If you're imagining a plane full of Brits ready to sample Paris' baguettes and cheese, think again -- it was a pretty small aircraft with limited, but intriguing, cargo.
Piloted by RAF veteran Lt E. H. "Bill" Lawford in an open-air cockpit, onboard was one passenger, George Stevenson-Reece who was a journalist for London's "Evening Standard" newspaper, plus a consignment of leather, two grouse and a few jars of Devonshire cream.
Stevenson-Reece paid 20 guineas for the journey (21).
If that sounds like a good deal, bear in mind 21 in 1919 is equivalent to over 1000 ($1225) in today's currency.
Weather conditions were apparently not particularly favorable, but the aircraft was greeted with enthusiasm by reporters and photographers upon landing in Le Bourget.

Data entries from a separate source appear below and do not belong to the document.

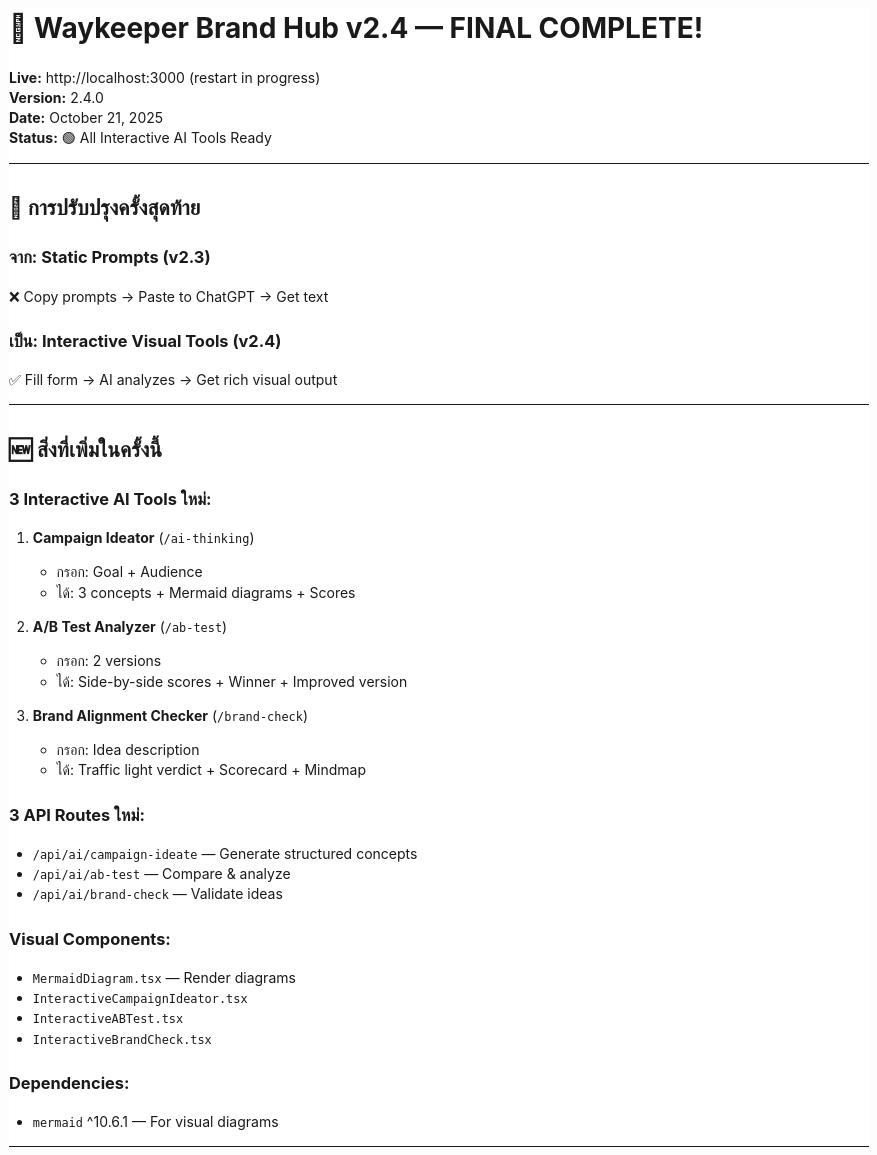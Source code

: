 # 🎉 Waykeeper Brand Hub v2.4 — FINAL COMPLETE!

**Live:** http://localhost:3000 (restart in progress)  
**Version:** 2.4.0  
**Date:** October 21, 2025  
**Status:** 🟢 All Interactive AI Tools Ready

---

## 🎯 การปรับปรุงครั้งสุดท้าย

### จาก: Static Prompts (v2.3)
❌ Copy prompts → Paste to ChatGPT → Get text

### เป็น: Interactive Visual Tools (v2.4)
✅ Fill form → AI analyzes → Get rich visual output

---

## 🆕 สิ่งที่เพิ่มในครั้งนี้

### **3 Interactive AI Tools ใหม่:**

1. **Campaign Ideator** (`/ai-thinking`)
   - กรอก: Goal + Audience
   - ได้: 3 concepts + Mermaid diagrams + Scores

2. **A/B Test Analyzer** (`/ab-test`)
   - กรอก: 2 versions
   - ได้: Side-by-side scores + Winner + Improved version

3. **Brand Alignment Checker** (`/brand-check`)
   - กรอก: Idea description
   - ได้: Traffic light verdict + Scorecard + Mindmap

### **3 API Routes ใหม่:**
- `/api/ai/campaign-ideate` — Generate structured concepts
- `/api/ai/ab-test` — Compare & analyze
- `/api/ai/brand-check` — Validate ideas

### **Visual Components:**
- `MermaidDiagram.tsx` — Render diagrams
- `InteractiveCampaignIdeator.tsx`
- `InteractiveABTest.tsx`
- `InteractiveBrandCheck.tsx`

### **Dependencies:**
- `mermaid` ^10.6.1 — For visual diagrams

---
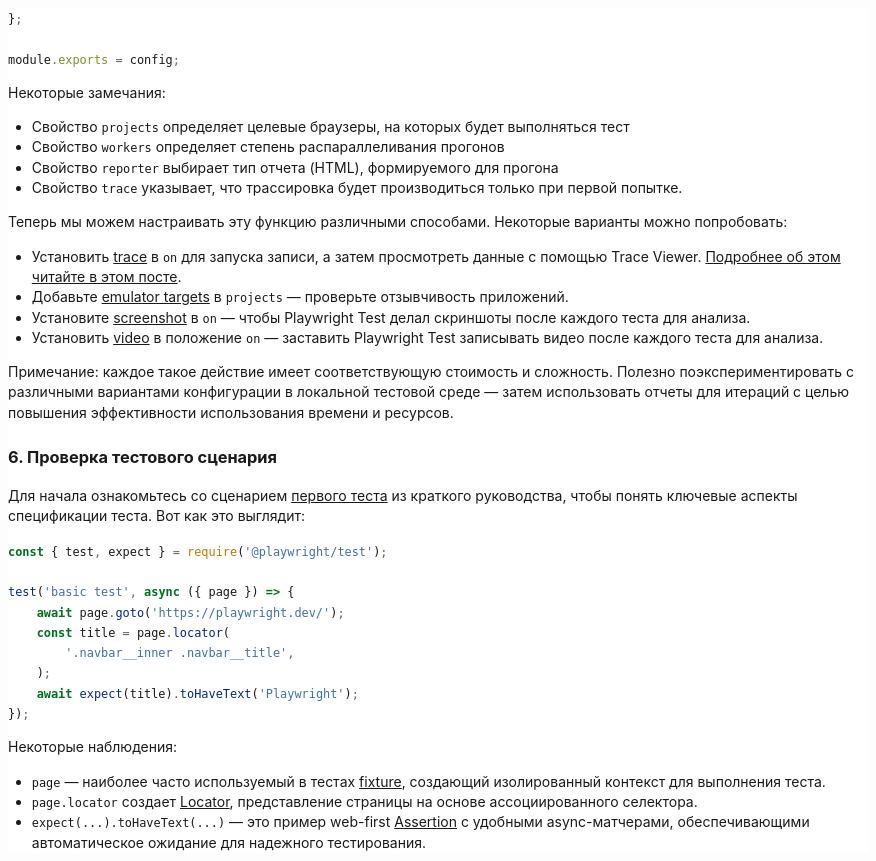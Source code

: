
 ```javascript
};

module.exports = config;
```

Некоторые замечания:

-   Свойство `projects` определяет целевые браузеры, на которых будет выполняться тест
-   Свойство `workers` определяет степень распараллеливания прогонов
-   Свойство `reporter` выбирает тип отчета (HTML), формируемого для прогона
-   Свойство `trace` указывает, что трассировка будет производиться только при первой попытке.

Теперь мы можем настраивать эту функцию различными способами. Некоторые варианты можно попробовать:

-   Установить [trace](https://aka.ms/learn-PWA/30Days-3.6/playwright.dev/docs/trace-viewer#recording-a-trace) в `on` для запуска записи, а затем просмотреть данные с помощью Trace Viewer. [Подробнее об этом читайте в этом посте](https://aka.ms/learn-PWA/30Days-3.6/dev.to/azure/004-tool-talk-hello-trace-viewer-2a61).
-   Добавьте [emulator targets](https://aka.ms/learn-PWA/30Days-3.6/playwright.dev/docs/test-configuration#emulation) в `projects` — проверьте отзывчивость приложений.
-   Установите [screenshot](https://aka.ms/learn-PWA/30Days-3.6/playwright.dev/docs/test-configuration#automatic-screenshots) в `on` — чтобы Playwright Test делал скриншоты после каждого теста для анализа.
-   Установить [video](https://aka.ms/learn-PWA/30Days-3.6/playwright.dev/docs/test-configuration#record-video) в положение `on` — заставить Playwright Test записывать видео после каждого теста для анализа.

Примечание: каждое такое действие имеет соответствующую стоимость и сложность. Полезно поэкспериментировать с различными вариантами конфигурации в локальной тестовой среде — затем использовать отчеты для итераций с целью повышения эффективности использования времени и ресурсов.

### 6. Проверка тестового сценария

Для начала ознакомьтесь со сценарием [первого теста](https://aka.ms/learn-PWA/30Days-3.6/playwright.dev/docs/next/intro#first-test) из краткого руководства, чтобы понять ключевые аспекты спецификации теста. Вот как это выглядит:

```javascript
const { test, expect } = require('@playwright/test');

test('basic test', async ({ page }) => {
    await page.goto('https://playwright.dev/');
    const title = page.locator(
        '.navbar__inner .navbar__title',
    );
    await expect(title).toHaveText('Playwright');
});
```

Некоторые наблюдения:

-   `page` — наиболее часто используемый в тестах [fixture](https://aka.ms/learn-PWA/30Days-3.6/playwright.dev/docs/api/class-fixtures#fixtures-page), создающий изолированный контекст для выполнения теста.
-   `page.locator` создает [Locator](https://aka.ms/learn-PWA/30Days-3.6/playwright.dev/docs/api/class-locator), представление страницы на основе ассоциированного селектора.
-   `expect(...).toHaveText(...)` — это пример web-first [Assertion](https://aka.ms/learn-PWA/30Days-3.6/playwright.dev/docs/test-assertions) с удобными async-матчерами, обеспечивающими автоматическое ожидание для надежного тестирования.
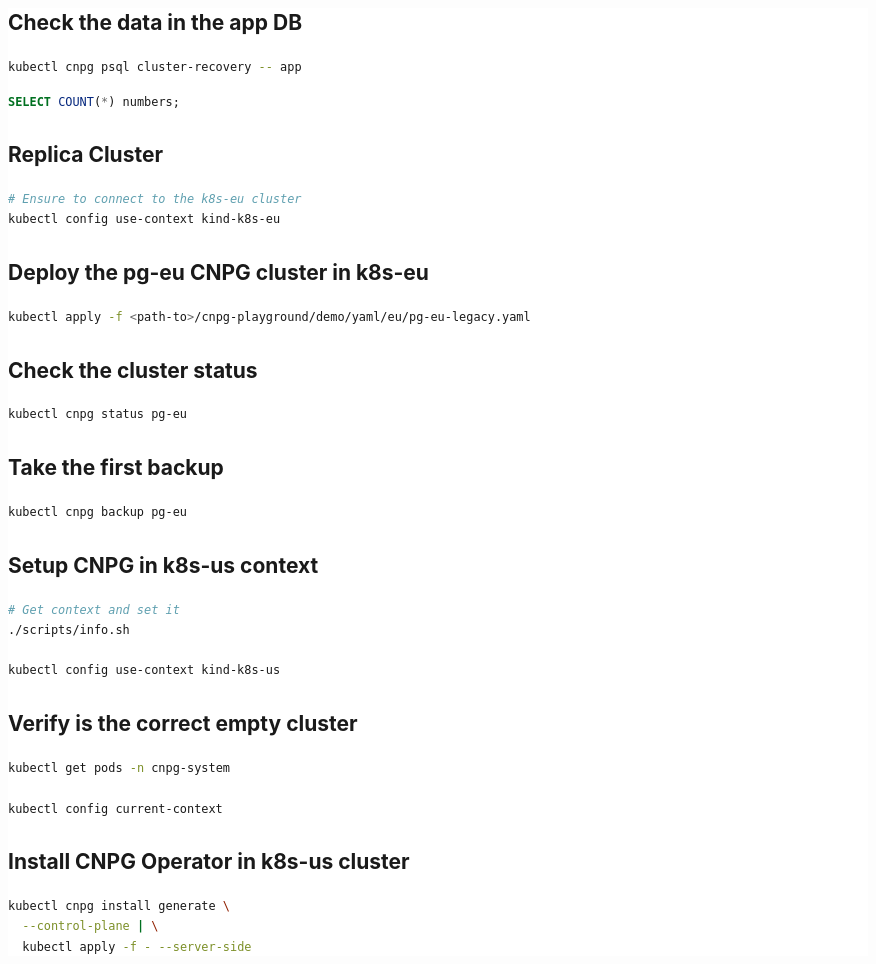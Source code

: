 ## Check the data in the app DB
```bash
kubectl cnpg psql cluster-recovery -- app
```
```sql
SELECT COUNT(*) numbers;
```

## Replica Cluster
```bash
# Ensure to connect to the k8s-eu cluster
kubectl config use-context kind-k8s-eu
```

## Deploy the pg-eu CNPG cluster in k8s-eu
```bash
kubectl apply -f <path-to>/cnpg-playground/demo/yaml/eu/pg-eu-legacy.yaml
```

## Check the cluster status
```bash
kubectl cnpg status pg-eu
```

## Take the first backup
```bash
kubectl cnpg backup pg-eu
```

## Setup CNPG in k8s-us context
```bash
# Get context and set it
./scripts/info.sh

kubectl config use-context kind-k8s-us
```

## Verify is the correct empty cluster
```bash
kubectl get pods -n cnpg-system

kubectl config current-context
```

## Install CNPG Operator in k8s-us cluster
```bash
kubectl cnpg install generate \
  --control-plane | \
  kubectl apply -f - --server-side
```
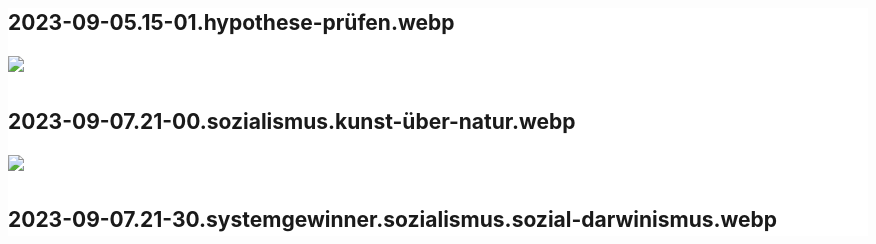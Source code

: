 ## 2023-09-05.15-01.hypothese-prüfen.webp

![](img/2023-09/2023-09-05.15-01.hypothese-prüfen.webp)

## 2023-09-07.21-00.sozialismus.kunst-über-natur.webp

![](img/2023-09/2023-09-07.21-00.sozialismus.kunst-über-natur.webp)

## 2023-09-07.21-30.systemgewinner.sozialismus.sozial-darwinismus.webp
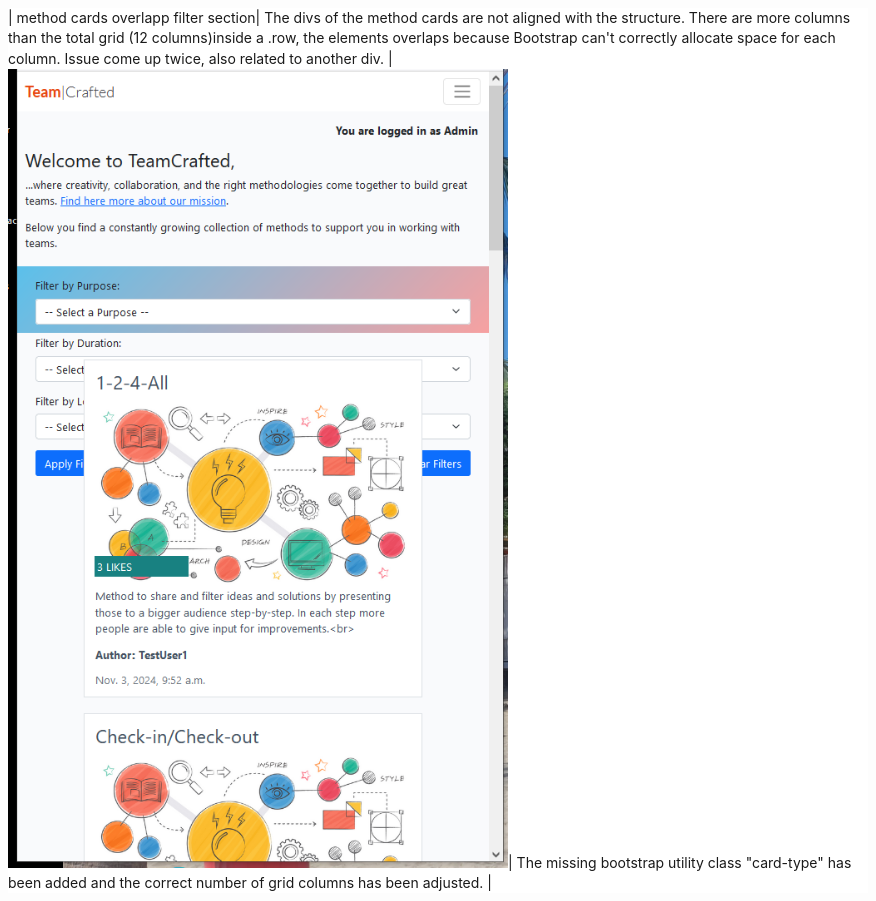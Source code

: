 | method cards overlapp filter section| The divs of the method cards are not aligned with the structure. There are more columns than the total grid (12 columns)inside a .row, the elements overlaps because Bootstrap can't correctly allocate space for each column. Issue come up twice, also related to another div. | <img src="readme.images/bug_filter_method overlay.PNG" alt="show screenshot of bug on website" width="500">| The missing bootstrap utility class "card-type" has been added and the correct number of grid columns has been adjusted. |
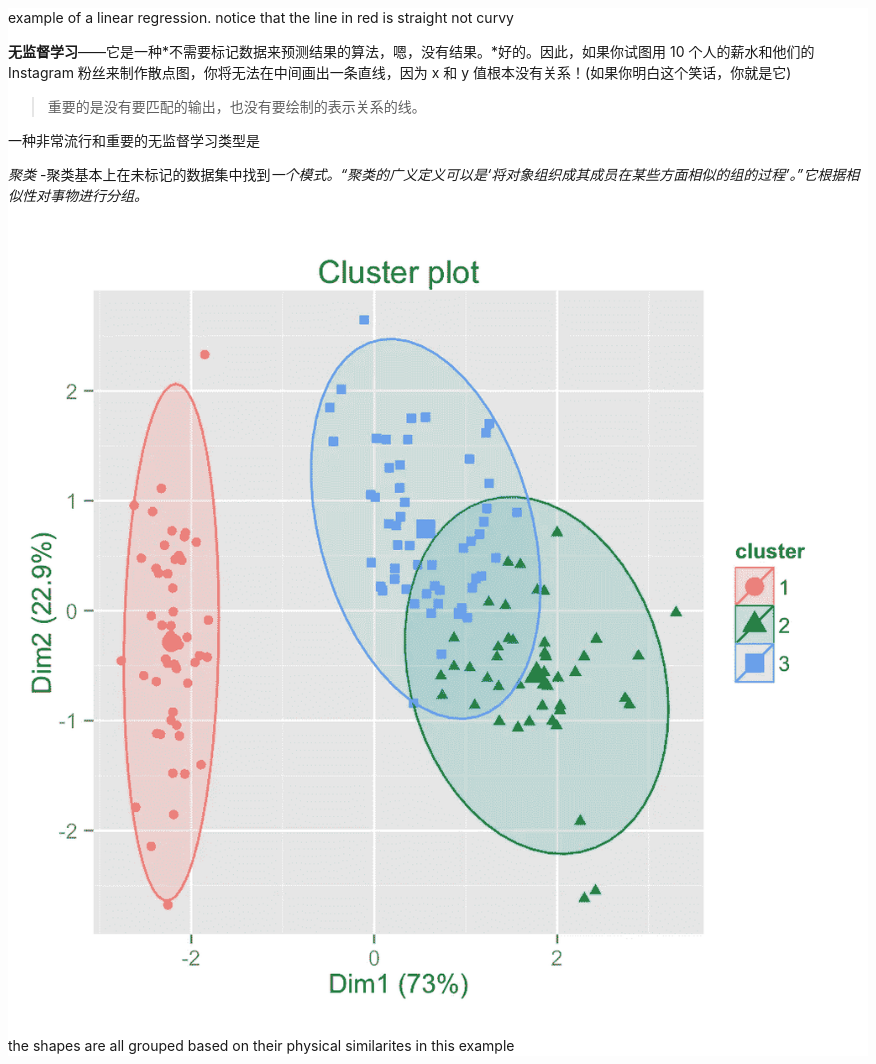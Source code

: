 example of a linear regression. notice that the line in red is straight not curvy

**无监督学习**——它是一种*不需要标记数据来预测结果的算法，嗯，没有结果。*好的。因此，如果你试图用 10 个人的薪水和他们的 Instagram 粉丝来制作散点图，你将无法在中间画出一条直线，因为 x 和 y 值根本没有关系！(如果你明白这个笑话，你就是它)

> 重要的是没有要匹配的输出，也没有要绘制的表示关系的线。

一种非常流行和重要的无监督学习类型是

*聚类* -聚类基本上在未标记的数据集中找到*一个模式。“聚类的广义定义可以是‘将对象组织成其成员在某些方面相似的组的过程’。”它根据相似性对事物进行分组。*

![](img/f66b1d6d405df294278277de1f38d08e.png)

the shapes are all grouped based on their physical similarites in this example

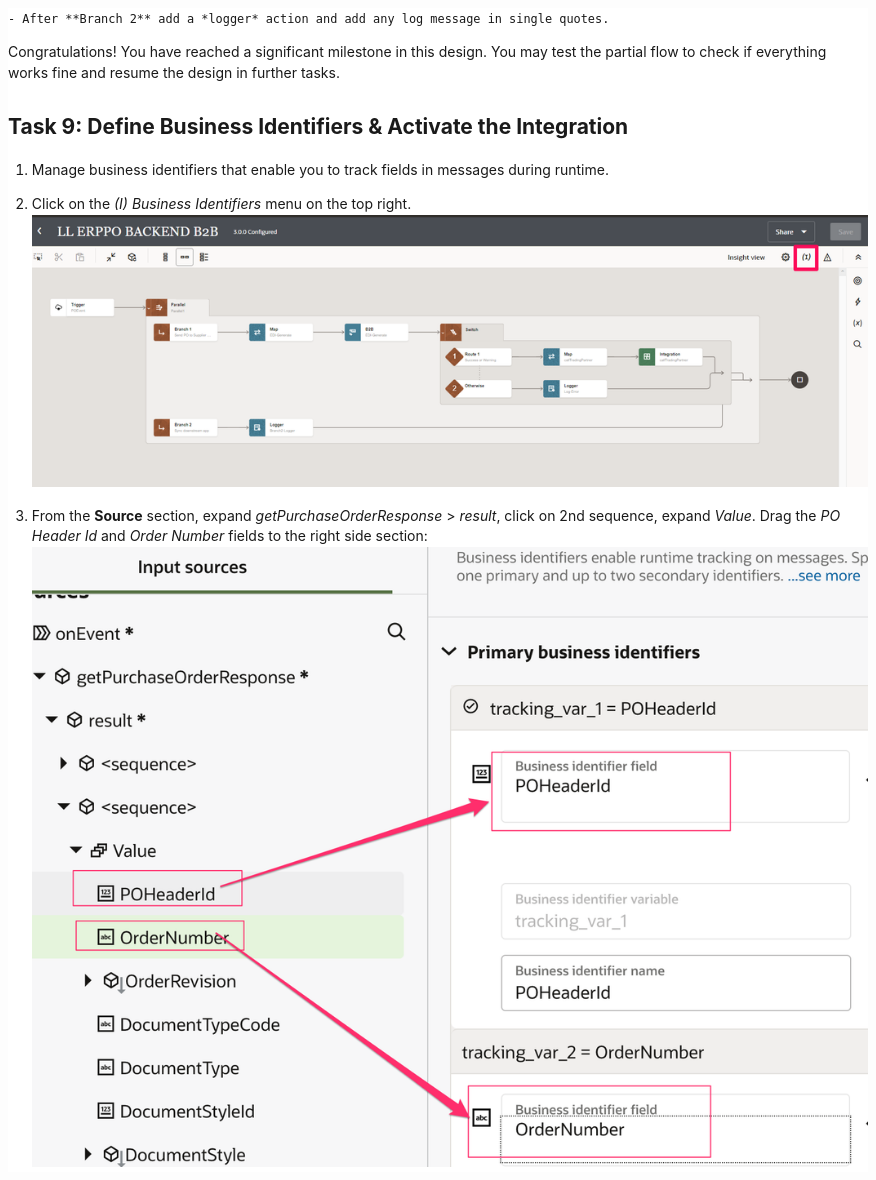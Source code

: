     - After **Branch 2** add a *logger* action and add any log message in single quotes.

Congratulations! You have reached a significant milestone in this design. You may test the partial flow to check if everything works fine and resume the design in further tasks.

##  Task 9: Define Business Identifiers & Activate the Integration

1. Manage business identifiers that enable you to track fields in messages during runtime.

2. Click on the *(I) Business Identifiers* menu on the top right.
   ![Open Business Identifiers For Tracking](images/open-business-identifiers.png)

3. From the **Source** section, expand *getPurchaseOrderResponse* &gt; *result*, click on 2nd sequence, expand *Value*. Drag the *PO Header Id* and *Order Number*  fields to the right side section:
   ![Assign Business Identifiers](images/assign-business-identifiers.png)
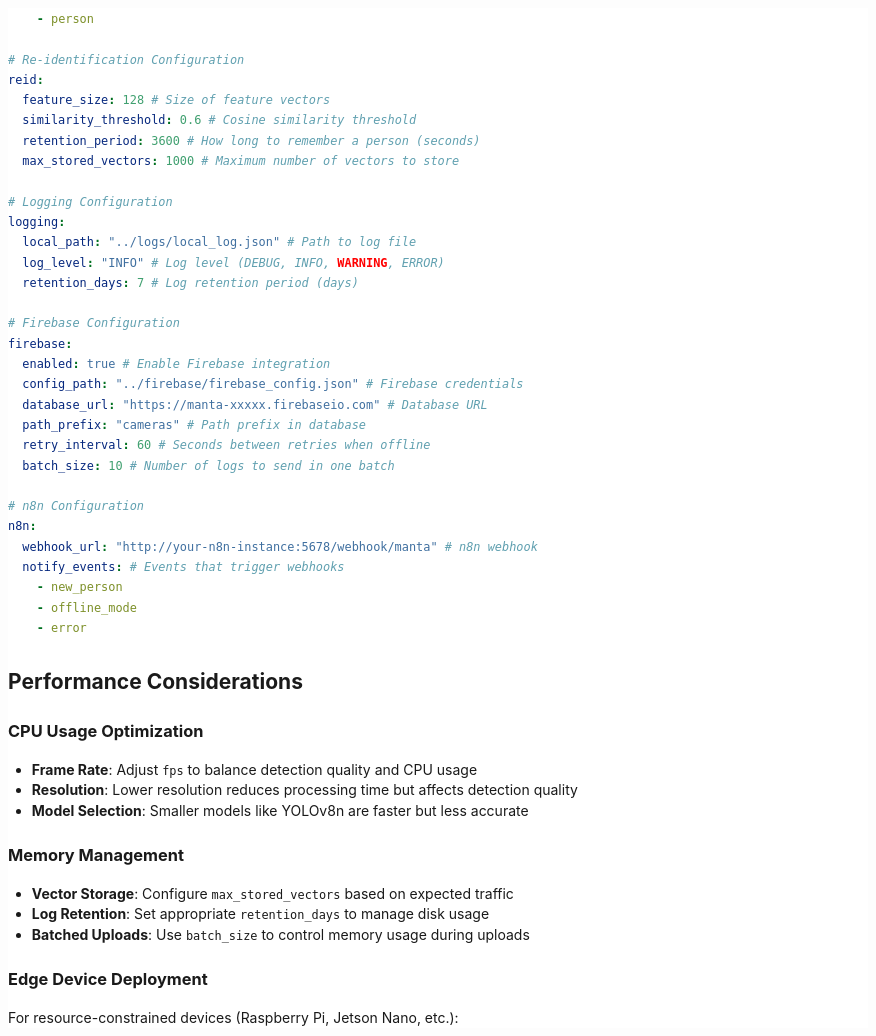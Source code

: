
```yaml
    - person

# Re-identification Configuration
reid:
  feature_size: 128 # Size of feature vectors
  similarity_threshold: 0.6 # Cosine similarity threshold
  retention_period: 3600 # How long to remember a person (seconds)
  max_stored_vectors: 1000 # Maximum number of vectors to store

# Logging Configuration
logging:
  local_path: "../logs/local_log.json" # Path to log file
  log_level: "INFO" # Log level (DEBUG, INFO, WARNING, ERROR)
  retention_days: 7 # Log retention period (days)

# Firebase Configuration
firebase:
  enabled: true # Enable Firebase integration
  config_path: "../firebase/firebase_config.json" # Firebase credentials
  database_url: "https://manta-xxxxx.firebaseio.com" # Database URL
  path_prefix: "cameras" # Path prefix in database
  retry_interval: 60 # Seconds between retries when offline
  batch_size: 10 # Number of logs to send in one batch

# n8n Configuration
n8n:
  webhook_url: "http://your-n8n-instance:5678/webhook/manta" # n8n webhook
  notify_events: # Events that trigger webhooks
    - new_person
    - offline_mode
    - error
```

## Performance Considerations

### CPU Usage Optimization

- **Frame Rate**: Adjust `fps` to balance detection quality and CPU usage
- **Resolution**: Lower resolution reduces processing time but affects detection quality
- **Model Selection**: Smaller models like YOLOv8n are faster but less accurate

### Memory Management

- **Vector Storage**: Configure `max_stored_vectors` based on expected traffic
- **Log Retention**: Set appropriate `retention_days` to manage disk usage
- **Batched Uploads**: Use `batch_size` to control memory usage during uploads

### Edge Device Deployment

For resource-constrained devices (Raspberry Pi, Jetson Nano, etc.):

Later, flights on the service held up to 14 passengers.
Hot on the heels of the Brits, in 1920 Dutch airline KLM started flying aircraft between London and Amsterdam, and commercial aviation grew intermittently in the next few decades.
Still, it wasn't until after the Second World War, Rolls Royce historian Peter Collins tells CNN Travel, that there was a "mindset change" that led to people embracing flying as a commonplace mode of transport.
"Although there were scheduled flights and aviation is developing and growing, it's not massive [...] It's still for the well-off people," he said.